Unincorporated community in Washington, United States

Wauconda is a small unincorporated community in Okanogan County, Washington, United States. Once a boom town, it has dwindled almost to nothing; it is now under single ownership.

==History==
Wauconda was founded in 1898 as a mining community. Three brothers from Wauconda, Illinois, discovered gold in the area and decided to name the mine after their hometown. Four mines, the Oregonian Mine and three Wauconda Mines, eventually operated in the area, quickly swelling the area's population to over 300. By 1900 the town had a general store, and by 1901 it had a post office, although the location was two miles west of the original camp. At its peak there were about 1,000 residents.

In the early 1900s the output of the mines declined and they were eventually closed. In 1929, the state built Highway 20 on a route that bypassed the town, so the town was relocated to be on the new road. The abandoned former town location is now a ghost town.

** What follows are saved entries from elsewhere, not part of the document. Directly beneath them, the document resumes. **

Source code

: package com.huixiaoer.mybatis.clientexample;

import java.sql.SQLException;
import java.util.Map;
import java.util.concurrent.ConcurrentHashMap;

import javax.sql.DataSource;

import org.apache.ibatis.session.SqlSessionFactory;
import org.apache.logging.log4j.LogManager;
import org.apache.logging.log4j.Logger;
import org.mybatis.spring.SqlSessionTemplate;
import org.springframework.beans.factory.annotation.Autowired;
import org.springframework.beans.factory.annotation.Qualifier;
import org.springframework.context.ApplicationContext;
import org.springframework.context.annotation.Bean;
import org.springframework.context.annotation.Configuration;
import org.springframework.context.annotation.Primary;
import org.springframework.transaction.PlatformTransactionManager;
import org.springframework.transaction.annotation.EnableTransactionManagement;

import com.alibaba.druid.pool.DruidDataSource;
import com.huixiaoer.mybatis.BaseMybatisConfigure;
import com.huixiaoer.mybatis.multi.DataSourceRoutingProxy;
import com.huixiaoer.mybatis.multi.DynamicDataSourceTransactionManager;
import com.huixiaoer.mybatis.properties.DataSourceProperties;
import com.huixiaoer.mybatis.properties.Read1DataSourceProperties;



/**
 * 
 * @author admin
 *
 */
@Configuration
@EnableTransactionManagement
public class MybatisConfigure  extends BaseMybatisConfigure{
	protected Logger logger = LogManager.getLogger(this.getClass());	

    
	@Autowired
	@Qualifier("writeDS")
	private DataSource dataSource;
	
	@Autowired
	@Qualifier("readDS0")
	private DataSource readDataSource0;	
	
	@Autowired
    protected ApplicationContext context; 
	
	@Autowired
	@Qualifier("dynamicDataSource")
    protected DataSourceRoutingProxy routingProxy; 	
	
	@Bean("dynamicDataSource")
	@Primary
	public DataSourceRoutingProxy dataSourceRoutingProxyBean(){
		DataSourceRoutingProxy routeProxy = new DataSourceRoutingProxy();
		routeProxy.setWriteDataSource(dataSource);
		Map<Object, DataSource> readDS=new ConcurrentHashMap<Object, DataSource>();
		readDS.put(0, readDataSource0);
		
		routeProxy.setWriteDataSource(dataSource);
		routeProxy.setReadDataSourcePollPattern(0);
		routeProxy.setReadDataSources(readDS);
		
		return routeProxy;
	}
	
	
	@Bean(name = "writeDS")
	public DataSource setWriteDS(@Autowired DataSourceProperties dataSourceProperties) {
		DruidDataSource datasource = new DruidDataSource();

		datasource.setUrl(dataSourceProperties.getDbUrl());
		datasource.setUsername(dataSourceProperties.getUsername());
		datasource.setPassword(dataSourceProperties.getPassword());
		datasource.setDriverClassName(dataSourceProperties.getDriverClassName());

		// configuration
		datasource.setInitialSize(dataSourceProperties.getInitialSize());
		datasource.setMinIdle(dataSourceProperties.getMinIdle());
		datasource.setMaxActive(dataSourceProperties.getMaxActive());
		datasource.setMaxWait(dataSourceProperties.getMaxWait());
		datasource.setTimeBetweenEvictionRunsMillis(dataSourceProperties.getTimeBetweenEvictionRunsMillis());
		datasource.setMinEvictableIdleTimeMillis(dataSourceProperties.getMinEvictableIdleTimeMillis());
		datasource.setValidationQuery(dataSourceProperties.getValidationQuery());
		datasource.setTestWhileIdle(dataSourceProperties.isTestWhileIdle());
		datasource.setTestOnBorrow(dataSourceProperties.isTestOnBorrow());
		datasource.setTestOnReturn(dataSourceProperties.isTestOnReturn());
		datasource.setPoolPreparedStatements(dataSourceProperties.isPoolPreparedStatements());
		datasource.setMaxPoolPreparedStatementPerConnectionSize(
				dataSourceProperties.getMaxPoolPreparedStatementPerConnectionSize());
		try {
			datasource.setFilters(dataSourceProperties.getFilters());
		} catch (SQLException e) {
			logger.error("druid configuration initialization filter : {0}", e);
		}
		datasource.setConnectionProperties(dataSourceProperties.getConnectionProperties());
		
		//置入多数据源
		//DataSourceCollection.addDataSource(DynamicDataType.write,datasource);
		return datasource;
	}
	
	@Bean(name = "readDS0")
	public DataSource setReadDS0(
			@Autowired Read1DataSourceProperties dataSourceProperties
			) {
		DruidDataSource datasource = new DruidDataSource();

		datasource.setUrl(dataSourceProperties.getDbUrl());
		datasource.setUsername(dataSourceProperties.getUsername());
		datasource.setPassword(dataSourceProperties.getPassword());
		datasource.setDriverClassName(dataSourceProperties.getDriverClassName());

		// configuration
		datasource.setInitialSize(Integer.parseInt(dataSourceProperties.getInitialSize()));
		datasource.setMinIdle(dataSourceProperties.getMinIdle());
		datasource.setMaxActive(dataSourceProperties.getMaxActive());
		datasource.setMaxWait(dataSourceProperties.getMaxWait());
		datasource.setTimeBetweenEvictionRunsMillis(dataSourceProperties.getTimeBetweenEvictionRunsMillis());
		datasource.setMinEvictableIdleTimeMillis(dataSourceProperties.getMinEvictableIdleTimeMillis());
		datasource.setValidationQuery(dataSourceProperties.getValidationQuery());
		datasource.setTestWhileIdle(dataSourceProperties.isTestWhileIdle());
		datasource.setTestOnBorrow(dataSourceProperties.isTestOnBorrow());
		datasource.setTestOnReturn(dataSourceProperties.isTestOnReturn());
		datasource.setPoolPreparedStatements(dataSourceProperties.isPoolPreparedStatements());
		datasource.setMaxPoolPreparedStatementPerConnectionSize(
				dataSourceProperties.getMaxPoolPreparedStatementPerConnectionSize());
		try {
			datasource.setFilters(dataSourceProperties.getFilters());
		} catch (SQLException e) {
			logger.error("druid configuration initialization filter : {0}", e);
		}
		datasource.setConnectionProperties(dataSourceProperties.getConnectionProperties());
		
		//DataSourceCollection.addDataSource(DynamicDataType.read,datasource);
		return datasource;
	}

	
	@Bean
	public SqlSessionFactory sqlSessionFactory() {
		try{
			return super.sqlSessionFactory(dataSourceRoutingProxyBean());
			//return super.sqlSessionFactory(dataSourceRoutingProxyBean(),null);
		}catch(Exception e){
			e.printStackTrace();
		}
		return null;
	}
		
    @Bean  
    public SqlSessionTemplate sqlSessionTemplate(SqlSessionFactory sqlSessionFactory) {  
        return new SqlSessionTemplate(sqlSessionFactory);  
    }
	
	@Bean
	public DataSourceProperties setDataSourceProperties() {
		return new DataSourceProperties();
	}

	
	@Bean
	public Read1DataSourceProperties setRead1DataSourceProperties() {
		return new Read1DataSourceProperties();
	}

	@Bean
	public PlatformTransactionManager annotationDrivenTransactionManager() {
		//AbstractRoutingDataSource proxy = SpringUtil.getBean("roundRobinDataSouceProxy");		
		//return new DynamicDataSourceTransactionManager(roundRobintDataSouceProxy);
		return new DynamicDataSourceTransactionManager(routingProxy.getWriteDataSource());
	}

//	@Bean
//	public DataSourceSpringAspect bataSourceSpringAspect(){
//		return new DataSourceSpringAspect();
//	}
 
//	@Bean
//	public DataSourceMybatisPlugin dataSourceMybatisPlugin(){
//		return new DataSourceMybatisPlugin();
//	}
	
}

Present-day Wauconda is much smaller than the old mining boomtown. Its small commercial district has a post office, gas station, general store, and restaurant, all with a single private owner. In 2008, owner Daphne Fletcher placed the town's commercial properties, along with a residence, up for sale with an asking price of $1,125,000. In March 2010, Fletcher put the combined properties for sale on eBay, promoting the sale as a "town for auction". A couple from Healesville, Victoria, in Australia, won the auction with a purchase price of $370,601, but failed to complete the transaction due to financial and health concerns. Two weeks later, the town was sold to a couple, Neal and Maddie Love, from Bothell, Washington, for $360,000. However, when Neal Love found steady employment in North Dakota, the couple closed the store in June 2015.

==Geography==
Wauconda is located on a plateau about 23 mi east of Tonasket, Washington, near Wauconda Pass and the Okanogan–Wenatchee National Forest. State Route 20 travels through the settlement. It is near the headwaters of a fork of Granite Creek, which empties into the Sanpoil River at nearby Republic, Washington.